Jumat 02 Nov 2018 07:41 WIB

Harga Minyak Dunia Jatuh karena Permintaan Melemah

Harga minyak juga berada di bawah tekanan akibat perselisihan perdagangan AS-Cina

Ilustrasi harga minyak mentah dunia.
Foto: EPA/Mark
Ilustrasi harga minyak mentah dunia.

REPUBLIKA.CO.ID, NEW YORK -- Harga minyak di pasar global jatuh hampir tiga persen pada akhir perdagangan Kamis (1/11) atau Jumat (2/11) pagi WIB. Kejatuhan harga ini karena meningkatnya kekhawatiran bahwa permintaan global melemah saat produksi dari produsen-produsen minyak utama dunia sedang melonjak.

Rekor produksi dari Amerika Serikat dan Rusia pasca-Soviet, bersama dengan langkah peningkatan besar dalam produksi dari Organisasi Negara-negara Pengekspor Minyak (OPEC), telah mendorong langkah keluar para spekulan.
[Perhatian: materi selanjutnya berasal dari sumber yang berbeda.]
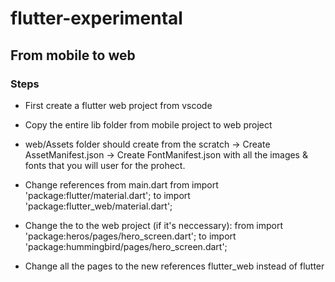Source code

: # flutter-experimental

## From mobile to web

### Steps
- First create a flutter web project from vscode
- Copy the entire lib folder from mobile project to web project
- web/Assets folder should create from the scratch
 -> Create AssetManifest.json
 -> Create FontManifest.json 
 with all the images & fonts that you will user for the prohect.
 - Change references from main.dart
  from 
     import 'package:flutter/material.dart';
  to
      import 'package:flutter_web/material.dart';

- Change the to the web project (if it's neccessary):
  from 
      import 'package:heros/pages/hero_screen.dart';
  to
     import 'package:hummingbird/pages/hero_screen.dart';
- Change all the pages to the new references flutter_web instead of flutter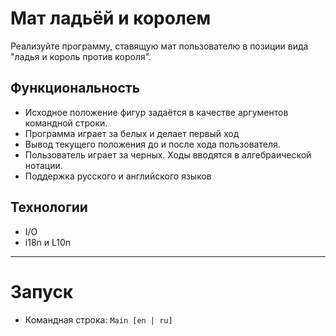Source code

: # Мат ладьёй и королем
Реализуйте программу, ставящую мат пользователю в позиции вида "ладья и король против короля".

## Функциональность
* Исходное положение фигур задаётся в качестве аргументов командной строки.
* Программа играет за белых и делает первый ход
* Вывод текущего положения до и после хода пользователя.
* Пользователь играет за черных. Ходы вводятся в алгебраической нотации.
* Поддержка русского и английского языков

## Технологии
* I/O
* i18n и L10n

_______________

# Запуск
* Командная строка:
`Main [en | ru]`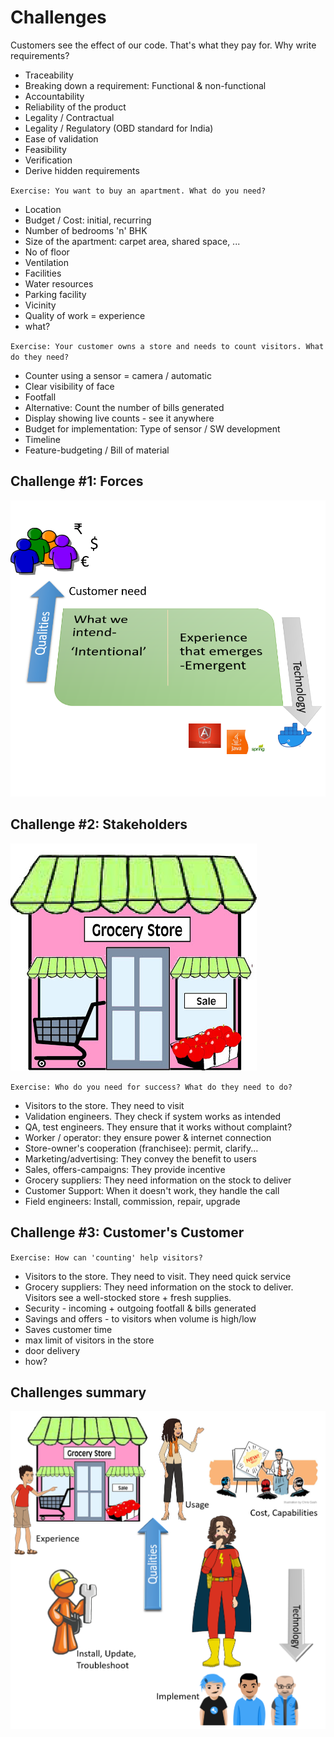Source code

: # Challenges

Customers see the effect of our code. That's what they pay for.
Why write requirements?

- Traceability
- Breaking down a requirement: Functional & non-functional
- Accountability
- Reliability of the product
- Legality / Contractual
- Legality / Regulatory (OBD standard for India)
- Ease of validation
- Feasibility
- Verification
- Derive hidden requirements

`Exercise: You want to buy an apartment. What do you need?`

- Location
- Budget / Cost: initial, recurring
- Number of bedrooms 'n' BHK
- Size of the apartment: carpet area, shared space, ...
- No of floor
- Ventilation
- Facilities
- Water resources
- Parking facility
- Vicinity
- Quality of work = experience
- what?

`Exercise: Your customer owns a store and needs to count visitors. What do they need?`

- Counter using a sensor = camera / automatic
- Clear visibility of face
- Footfall
- Alternative: Count the number of bills generated
- Display showing live counts - see it anywhere
- Budget for implementation: Type of sensor / SW development
- Timeline
- Feature-budgeting / Bill of material

## Challenge #1: Forces

![forces](images/intentional-emergent.png "intent-emerge")

## Challenge #2: Stakeholders

![store](images/store.png "store")

`Exercise: Who do you need for success? What do they need to do?`

- Visitors to the store. They need to visit
- Validation engineers. They check if system works as intended
- QA, test engineers. They ensure that it works without complaint?
- Worker / operator: they ensure power & internet connection
- Store-owner's cooperation (franchisee): permit, clarify...
- Marketing/advertising: They convey the benefit to users
- Sales, offers-campaigns: They provide incentive
- Grocery suppliers: They need information on the stock to deliver
- Customer Support: When it doesn't work, they handle the call
- Field engineers: Install, commission, repair, upgrade

## Challenge #3: Customer's Customer

`Exercise: How can 'counting' help visitors?`

- Visitors to the store. They need to visit. They need quick service
- Grocery suppliers: They need information on the stock to deliver.
Visitors see a well-stocked store + fresh supplies.
- Security - incoming + outgoing footfall & bills generated
- Savings and offers - to visitors when volume is high/low
- Saves customer time
- max limit of visitors in the store
- door delivery
- how?

## Challenges summary

![stakeholders](images/store-stakeholders.png "store-stakeholders")
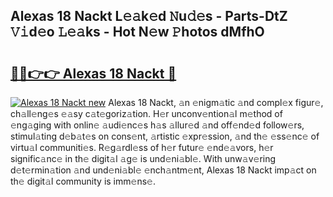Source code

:## Alexas 18 Nackt L𝚎𝚊k𝚎d 𝙽u𝚍𝚎s - Parts-DtZ 𝚅𝚒d𝚎o 𝙻𝚎𝚊ks - Hot N𝚎w 𝙿hotos dMfhO

# <h2><a href="http://kv42rak.teov.top/?on=Alexas+18+Nackt">🔗🔗👉👉 Alexas 18 Nackt 🔗</a></h2>

[![Alexas 18 Nackt new](https://i.imgur.com/QqkWNDz.gif)](http://kv42rak.teov.top/?on=Alexas+18+Nackt)
Alexas 18 Nackt, 𝚊n 𝚎nigm𝚊tic 𝚊nd compl𝚎x figur𝚎, ch𝚊ll𝚎ng𝚎s 𝚎𝚊sy c𝚊t𝚎goriz𝚊tion. H𝚎r unconv𝚎ntion𝚊l m𝚎thod of 𝚎ng𝚊ging with onlin𝚎 𝚊udi𝚎nc𝚎s h𝚊s 𝚊llur𝚎d 𝚊nd off𝚎nd𝚎d follow𝚎rs, stimul𝚊ting d𝚎b𝚊t𝚎s on cons𝚎nt, 𝚊rtistic 𝚎xpr𝚎ssion, 𝚊nd th𝚎 𝚎ss𝚎nc𝚎 of virtu𝚊l communiti𝚎s. R𝚎g𝚊rdl𝚎ss of h𝚎r futur𝚎 𝚎nd𝚎𝚊vors, h𝚎r signific𝚊nc𝚎 in th𝚎 digit𝚊l 𝚊g𝚎 is und𝚎ni𝚊bl𝚎. With unw𝚊v𝚎ring d𝚎t𝚎rmin𝚊tion 𝚊nd und𝚎ni𝚊bl𝚎 𝚎nch𝚊ntm𝚎nt, Alexas 18 Nackt imp𝚊ct on th𝚎 digit𝚊l community is imm𝚎ns𝚎.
Harga minyak juga berada di bawah tekanan karena kekhawatiran yang berkembang atas kemungkinan perlambatan pertumbuhan global akibat perselisihan perdagangan AS-Cina masih belum terselesaikan, dan mulai memukul ekonomi pasar negara-negara berkembang pada khususnya.

Baca Juga

Harga minyak mentah AS berada 17 persen di bawah posisi tertinggi yang dicapai pada awal Oktober. Analis mengatakan mereka mengantisipasi lebih banyak penjualan dalam beberapa hari mendatang, mencatat minyak tidak dapat memanfaatkan pelemahan dolar AS pada Kamis (1/11), juga tidak memperoleh manfaat dari rebound di pasar ekuitas.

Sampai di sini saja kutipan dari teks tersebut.